-- Opening Marker --

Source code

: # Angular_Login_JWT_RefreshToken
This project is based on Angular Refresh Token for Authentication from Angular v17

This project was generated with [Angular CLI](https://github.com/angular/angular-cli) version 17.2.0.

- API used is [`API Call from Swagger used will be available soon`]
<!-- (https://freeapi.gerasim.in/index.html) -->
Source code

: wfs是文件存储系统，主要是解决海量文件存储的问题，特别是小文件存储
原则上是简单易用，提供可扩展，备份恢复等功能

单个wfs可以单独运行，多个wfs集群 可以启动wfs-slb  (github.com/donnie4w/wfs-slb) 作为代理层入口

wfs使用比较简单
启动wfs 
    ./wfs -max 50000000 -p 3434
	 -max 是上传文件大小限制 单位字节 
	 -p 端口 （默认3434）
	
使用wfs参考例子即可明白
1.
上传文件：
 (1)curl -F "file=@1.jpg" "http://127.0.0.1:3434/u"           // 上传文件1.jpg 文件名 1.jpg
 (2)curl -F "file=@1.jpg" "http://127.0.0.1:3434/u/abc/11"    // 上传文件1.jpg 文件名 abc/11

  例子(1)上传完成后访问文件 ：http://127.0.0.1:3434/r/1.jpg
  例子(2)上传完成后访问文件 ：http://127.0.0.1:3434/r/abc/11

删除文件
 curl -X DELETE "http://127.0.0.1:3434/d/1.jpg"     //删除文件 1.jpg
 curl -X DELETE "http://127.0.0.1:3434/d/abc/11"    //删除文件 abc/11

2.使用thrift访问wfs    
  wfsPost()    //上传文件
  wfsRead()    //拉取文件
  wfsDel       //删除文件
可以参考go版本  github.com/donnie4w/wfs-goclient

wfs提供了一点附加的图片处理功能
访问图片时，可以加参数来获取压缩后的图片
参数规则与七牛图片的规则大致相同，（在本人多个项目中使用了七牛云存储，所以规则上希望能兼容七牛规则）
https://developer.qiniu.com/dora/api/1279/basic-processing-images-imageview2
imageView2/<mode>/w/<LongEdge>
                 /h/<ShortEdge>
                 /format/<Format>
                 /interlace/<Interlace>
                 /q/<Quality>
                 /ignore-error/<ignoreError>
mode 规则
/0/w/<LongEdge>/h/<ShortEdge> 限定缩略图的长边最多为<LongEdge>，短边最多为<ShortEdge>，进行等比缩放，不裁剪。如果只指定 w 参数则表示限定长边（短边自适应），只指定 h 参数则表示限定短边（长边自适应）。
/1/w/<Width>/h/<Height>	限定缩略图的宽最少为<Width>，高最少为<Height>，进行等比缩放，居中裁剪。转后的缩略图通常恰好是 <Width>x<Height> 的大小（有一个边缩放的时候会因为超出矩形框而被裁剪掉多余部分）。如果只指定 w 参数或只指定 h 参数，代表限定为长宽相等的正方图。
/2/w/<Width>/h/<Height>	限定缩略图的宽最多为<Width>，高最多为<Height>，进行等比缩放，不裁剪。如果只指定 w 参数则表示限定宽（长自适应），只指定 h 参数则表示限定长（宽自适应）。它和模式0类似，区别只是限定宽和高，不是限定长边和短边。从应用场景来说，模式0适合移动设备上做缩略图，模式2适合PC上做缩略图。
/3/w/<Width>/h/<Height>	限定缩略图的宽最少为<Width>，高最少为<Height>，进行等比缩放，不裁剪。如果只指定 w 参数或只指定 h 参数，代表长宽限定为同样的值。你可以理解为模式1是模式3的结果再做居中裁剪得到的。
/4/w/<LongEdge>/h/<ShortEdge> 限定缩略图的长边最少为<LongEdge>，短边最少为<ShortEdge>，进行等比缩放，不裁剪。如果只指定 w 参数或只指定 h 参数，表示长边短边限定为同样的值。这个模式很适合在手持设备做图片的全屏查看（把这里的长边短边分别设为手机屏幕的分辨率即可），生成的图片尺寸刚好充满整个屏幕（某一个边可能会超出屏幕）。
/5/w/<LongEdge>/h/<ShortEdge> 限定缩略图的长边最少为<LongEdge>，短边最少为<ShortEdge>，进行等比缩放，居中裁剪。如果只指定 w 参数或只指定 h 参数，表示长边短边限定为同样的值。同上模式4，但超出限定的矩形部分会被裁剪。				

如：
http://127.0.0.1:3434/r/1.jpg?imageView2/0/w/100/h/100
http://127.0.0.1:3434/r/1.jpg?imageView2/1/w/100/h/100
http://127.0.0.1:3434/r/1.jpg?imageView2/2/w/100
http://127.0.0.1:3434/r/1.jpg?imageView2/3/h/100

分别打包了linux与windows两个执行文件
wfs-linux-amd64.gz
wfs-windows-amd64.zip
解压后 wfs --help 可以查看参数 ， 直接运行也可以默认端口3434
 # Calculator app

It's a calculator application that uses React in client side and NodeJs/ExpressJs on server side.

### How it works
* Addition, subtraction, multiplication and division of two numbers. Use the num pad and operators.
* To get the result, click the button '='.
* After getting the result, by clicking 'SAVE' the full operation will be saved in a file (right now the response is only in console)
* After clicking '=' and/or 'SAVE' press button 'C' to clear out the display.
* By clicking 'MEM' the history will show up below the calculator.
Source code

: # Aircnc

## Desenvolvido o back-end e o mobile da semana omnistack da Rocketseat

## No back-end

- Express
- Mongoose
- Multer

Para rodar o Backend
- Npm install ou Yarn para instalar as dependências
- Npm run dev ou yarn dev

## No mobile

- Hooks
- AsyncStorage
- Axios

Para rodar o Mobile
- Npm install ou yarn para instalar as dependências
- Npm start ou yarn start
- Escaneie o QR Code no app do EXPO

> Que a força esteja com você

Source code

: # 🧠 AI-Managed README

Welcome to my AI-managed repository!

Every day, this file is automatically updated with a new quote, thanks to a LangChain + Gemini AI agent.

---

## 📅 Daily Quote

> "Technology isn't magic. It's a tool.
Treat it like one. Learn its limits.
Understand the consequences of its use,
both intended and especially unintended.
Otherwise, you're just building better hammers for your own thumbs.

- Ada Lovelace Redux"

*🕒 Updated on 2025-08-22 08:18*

-- Closing Marker --

▸ About this task: Copy the full listing word for word.

▸ Task solution:
Source code

: # Angular_Login_JWT_RefreshToken
This project is based on Angular Refresh Token for Authentication from Angular v17

This project was generated with [Angular CLI](https://github.com/angular/angular-cli) version 17.2.0.

- API used is [`API Call from Swagger used will be available soon`]
<!-- (https://freeapi.gerasim.in/index.html) -->
Source code

: wfs是文件存储系统，主要是解决海量文件存储的问题，特别是小文件存储
原则上是简单易用，提供可扩展，备份恢复等功能

单个wfs可以单独运行，多个wfs集群 可以启动wfs-slb  (github.com/donnie4w/wfs-slb) 作为代理层入口

wfs使用比较简单
启动wfs 
    ./wfs -max 50000000 -p 3434
	 -max 是上传文件大小限制 单位字节 
	 -p 端口 （默认3434）
	
使用wfs参考例子即可明白
1.
上传文件：
 (1)curl -F "file=@1.jpg" "http://127.0.0.1:3434/u"           // 上传文件1.jpg 文件名 1.jpg
 (2)curl -F "file=@1.jpg" "http://127.0.0.1:3434/u/abc/11"    // 上传文件1.jpg 文件名 abc/11

  例子(1)上传完成后访问文件 ：http://127.0.0.1:3434/r/1.jpg
  例子(2)上传完成后访问文件 ：http://127.0.0.1:3434/r/abc/11

删除文件
 curl -X DELETE "http://127.0.0.1:3434/d/1.jpg"     //删除文件 1.jpg
 curl -X DELETE "http://127.0.0.1:3434/d/abc/11"    //删除文件 abc/11

2.使用thrift访问wfs    
  wfsPost()    //上传文件
  wfsRead()    //拉取文件
  wfsDel       //删除文件
可以参考go版本  github.com/donnie4w/wfs-goclient

wfs提供了一点附加的图片处理功能
访问图片时，可以加参数来获取压缩后的图片
参数规则与七牛图片的规则大致相同，（在本人多个项目中使用了七牛云存储，所以规则上希望能兼容七牛规则）
https://developer.qiniu.com/dora/api/1279/basic-processing-images-imageview2
imageView2/<mode>/w/<LongEdge>
                 /h/<ShortEdge>
                 /format/<Format>
                 /interlace/<Interlace>
                 /q/<Quality>
                 /ignore-error/<ignoreError>
mode 规则
/0/w/<LongEdge>/h/<ShortEdge> 限定缩略图的长边最多为<LongEdge>，短边最多为<ShortEdge>，进行等比缩放，不裁剪。如果只指定 w 参数则表示限定长边（短边自适应），只指定 h 参数则表示限定短边（长边自适应）。
/1/w/<Width>/h/<Height>	限定缩略图的宽最少为<Width>，高最少为<Height>，进行等比缩放，居中裁剪。转后的缩略图通常恰好是 <Width>x<Height> 的大小（有一个边缩放的时候会因为超出矩形框而被裁剪掉多余部分）。如果只指定 w 参数或只指定 h 参数，代表限定为长宽相等的正方图。
/2/w/<Width>/h/<Height>	限定缩略图的宽最多为<Width>，高最多为<Height>，进行等比缩放，不裁剪。如果只指定 w 参数则表示限定宽（长自适应），只指定 h 参数则表示限定长（宽自适应）。它和模式0类似，区别只是限定宽和高，不是限定长边和短边。从应用场景来说，模式0适合移动设备上做缩略图，模式2适合PC上做缩略图。
/3/w/<Width>/h/<Height>	限定缩略图的宽最少为<Width>，高最少为<Height>，进行等比缩放，不裁剪。如果只指定 w 参数或只指定 h 参数，代表长宽限定为同样的值。你可以理解为模式1是模式3的结果再做居中裁剪得到的。
/4/w/<LongEdge>/h/<ShortEdge> 限定缩略图的长边最少为<LongEdge>，短边最少为<ShortEdge>，进行等比缩放，不裁剪。如果只指定 w 参数或只指定 h 参数，表示长边短边限定为同样的值。这个模式很适合在手持设备做图片的全屏查看（把这里的长边短边分别设为手机屏幕的分辨率即可），生成的图片尺寸刚好充满整个屏幕（某一个边可能会超出屏幕）。
/5/w/<LongEdge>/h/<ShortEdge> 限定缩略图的长边最少为<LongEdge>，短边最少为<ShortEdge>，进行等比缩放，居中裁剪。如果只指定 w 参数或只指定 h 参数，表示长边短边限定为同样的值。同上模式4，但超出限定的矩形部分会被裁剪。				

如：
http://127.0.0.1:3434/r/1.jpg?imageView2/0/w/100/h/100
http://127.0.0.1:3434/r/1.jpg?imageView2/1/w/100/h/100
http://127.0.0.1:3434/r/1.jpg?imageView2/2/w/100
http://127.0.0.1:3434/r/1.jpg?imageView2/3/h/100

分别打包了linux与windows两个执行文件
wfs-linux-amd64.gz
wfs-windows-amd64.zip
解压后 wfs --help 可以查看参数 ， 直接运行也可以默认端口3434
 # Calculator app

It's a calculator application that uses React in client side and NodeJs/ExpressJs on server side.

### How it works
* Addition, subtraction, multiplication and division of two numbers. Use the num pad and operators.
* To get the result, click the button '='.
* After getting the result, by clicking 'SAVE' the full operation will be saved in a file (right now the response is only in console)
* After clicking '=' and/or 'SAVE' press button 'C' to clear out the display.
* By clicking 'MEM' the history will show up below the calculator.
Source code

: # Aircnc

## Desenvolvido o back-end e o mobile da semana omnistack da Rocketseat

## No back-end

- Express
- Mongoose
- Multer

Para rodar o Backend
- Npm install ou Yarn para instalar as dependências
- Npm run dev ou yarn dev

## No mobile

- Hooks
- AsyncStorage
- Axios

Para rodar o Mobile
- Npm install ou yarn para instalar as dependências
- Npm start ou yarn start
- Escaneie o QR Code no app do EXPO

> Que a força esteja com você

Source code

: # 🧠 AI-Managed README

Welcome to my AI-managed repository!

Every day, this file is automatically updated with a new quote, thanks to a LangChain + Gemini AI agent.

---

## 📅 Daily Quote

> "Technology isn't magic. It's a tool.
Treat it like one. Learn its limits.
Understand the consequences of its use,
both intended and especially unintended.
Otherwise, you're just building better hammers for your own thumbs.

- Ada Lovelace Redux"

*🕒 Updated on 2025-08-22 08:18*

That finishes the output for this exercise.